** RAW DATA follows **

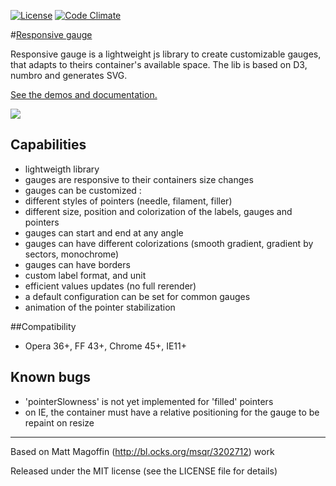 [![License](http://img.shields.io/:license-mit-blue.svg)](http://doge.mit-license.org)
[![Code Climate](https://codeclimate.com/github/DeepSilence/ResponsiveGauge/badges/gpa.svg)](https://codeclimate.com/github/DeepSilence/ResponsiveGauge)

#[Responsive gauge](http://deepsilence.github.io/ResponsiveGauge/main.html "Responsive gauge demo and documentation")

Responsive gauge is a lightweight js library to create customizable gauges, that adapts to theirs container's available space.
The lib is based on D3, numbro and generates SVG.

[See the demos and documentation.](http://deepsilence.github.io/ResponsiveGauge/main.html "Responsive gauge demo and documentation")

<span style="text-align:center;">
	<img src="https://raw.githubusercontent.com/DeepSilence/ResponsiveGauge/master/examples.png"/>
</span>

## Capabilities
* lightweigth library
* gauges are responsive to their containers size changes
* gauges can be customized : 
 * different styles of pointers (needle, filament, filler)
 * different size, position and colorization of the labels, gauges and pointers
 * gauges can start and end at any angle
 * gauges can have different colorizations (smooth gradient, gradient by sectors, monochrome)
 * gauges can have borders 
 * custom label format, and unit
* efficient values updates (no full rerender)
* a default configuration can be set for common gauges
* animation of the pointer stabilization

##Compatibility
* Opera 36+, FF 43+, Chrome 45+, IE11+
	
## Known bugs 
* 'pointerSlowness' is not yet implemented for 'filled' pointers
* on IE, the container must have a relative positioning for the gauge to be repaint on resize
	
---
Based on Matt Magoffin (http://bl.ocks.org/msqr/3202712) work

Released under the MIT license (see the LICENSE file for details)
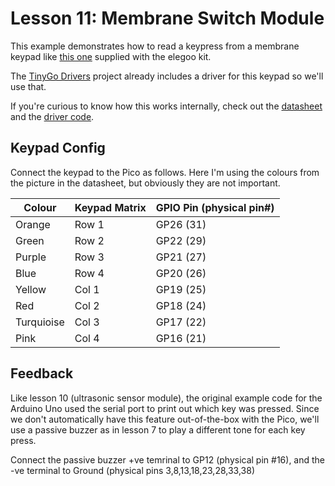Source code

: # Lesson 11: Membrane Switch Module #

This example demonstrates how to read a keypress from a membrane keypad
like [this one](https://cdn.sparkfun.com/assets/f/f/a/5/0/DS-16038.pdf)
supplied with the elegoo kit.

The [TinyGo Drivers](https://pkg.go.dev/tinygo.org/x/drivers) project already
includes a driver for this keypad so we'll use that.

If you're curious to know how this works internally, check out the
[datasheet]((https://cdn.sparkfun.com/assets/f/f/a/5/0/DS-16038.pdf)) and the
[driver code](https://github.com/tinygo-org/drivers/blob/release/keypad4x4/keypad4x4.go).

## Keypad Config ##

Connect the keypad to the Pico as follows. Here I'm using the colours from
the picture in the datasheet, but obviously they are not important.

| Colour | Keypad Matrix | GPIO Pin (physical pin#) |
|-|-|-|
| Orange | Row 1 | GP26 (31) |
| Green | Row 2 | GP22 (29) |
| Purple | Row 3 | GP21 (27) |
| Blue| Row 4 | GP20 (26) |
| Yellow | Col 1 | GP19 (25) |
| Red | Col 2 | GP18 (24) |
| Turquioise | Col 3 | GP17 (22) |
| Pink | Col 4 | GP16 (21) |

## Feedback ##

Like lesson 10 (ultrasonic sensor module), the original example code for the Arduino Uno
used the serial port to print out which key was pressed. Since we don't automatically
have this feature out-of-the-box with the Pico, we'll use a passive buzzer as in lesson 7
to play a different tone for each key press.

Connect the passive buzzer +ve temrinal to GP12 (physical pin #16), and the -ve terminal
to Ground (physical pins 3,8,13,18,23,28,33,38)
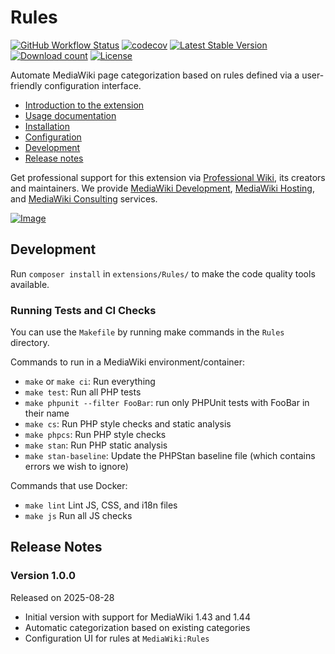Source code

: # Rules

[![GitHub Workflow Status](https://img.shields.io/github/actions/workflow/status/ProfessionalWiki/Rules/ci.yml?branch=master)](https://github.com/ProfessionalWiki/Rules/actions?query=workflow%3ACI)
[![codecov](https://codecov.io/gh/ProfessionalWiki/Rules/branch/master/graph/badge.svg)](https://codecov.io/gh/ProfessionalWiki/Rules)
[![Latest Stable Version](https://poser.pugx.org/professional-wiki/rules/v/stable)](https://packagist.org/packages/professional-wiki/rules)
[![Download count](https://poser.pugx.org/professional-wiki/rules/downloads)](https://packagist.org/packages/professional-wiki/rules)
[![License](https://poser.pugx.org/professional-wiki/rules/license)](LICENSE)

Automate MediaWiki page categorization based on rules defined via a user-friendly configuration interface.

- [Introduction to the extension](https://professional.wiki/en/extension/rules)
- [Usage documentation](https://professional.wiki/en/extension/rules#Usage)
- [Installation](https://professional.wiki/en/extension/rules#Installation)
- [Configuration](https://professional.wiki/en/extension/rules#Configuration)
- [Development](#development)
- [Release notes](#release-notes)

Get professional support for this extension via [Professional Wiki], its creators and maintainers.
We provide [MediaWiki Development], [MediaWiki Hosting], and [MediaWiki Consulting] services.

[![Image](https://github.com/user-attachments/assets/a8f6129a-f2e3-4af4-a2cb-a7d2806b2b8a)](https://professional.wiki/en/extension/rules)

## Development

Run `composer install` in `extensions/Rules/` to make the code quality tools available.

### Running Tests and CI Checks

You can use the `Makefile` by running make commands in the `Rules` directory.

Commands to run in a MediaWiki environment/container:

* `make` or `make ci`: Run everything
* `make test`: Run all PHP tests
* `make phpunit --filter FooBar`: run only PHPUnit tests with FooBar in their name
* `make cs`: Run PHP style checks and static analysis
* `make phpcs`: Run PHP style checks
* `make stan`: Run PHP static analysis
* `make stan-baseline`: Update the PHPStan baseline file (which contains errors we wish to ignore)

Commands that use Docker:

* `make lint` Lint JS, CSS, and i18n files
* `make js` Run all JS checks

## Release Notes

### Version 1.0.0

Released on 2025-08-28

* Initial version with support for MediaWiki 1.43 and 1.44
* Automatic categorization based on existing categories
* Configuration UI for rules at `MediaWiki:Rules`

[Professional Wiki]: https://professional.wiki
[MediaWiki Hosting]: https://pro.wiki
[MediaWiki Development]: https://professional.wiki/en/mediawiki-development
[MediaWiki Consulting]: https://professional.wiki/en/mediawiki-consulting-services
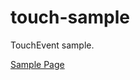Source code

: touch-sample
============

TouchEvent sample.

[Sample Page](http://dsuket.github.com/touch-sample/)
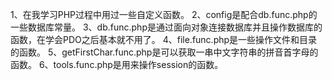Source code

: 1、在我学习PHP过程中用过一些自定义函数。
2、config是配合db.func.php的一些数据库常量。
3、db.func.php是通过面向对象连接数据库并且操作数据库的函数，在学会PDO之后基本就不用了。
4、file.func.php是一些操作文件和目录的函数。
5、getFirstChar.func.php是可以获取一串中文字符串的拼音首字母的函数。
6、tools.func.php是用来操作session的函数。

** End of RAW DATA **

Using the records above, copy every line that has the word "Pico" in it.

WRITTEN REPLY =
Connect the keypad to the Pico as follows. Here I'm using the colours from
have this feature out-of-the-box with the Pico, we'll use a passive buzzer as in lesson 7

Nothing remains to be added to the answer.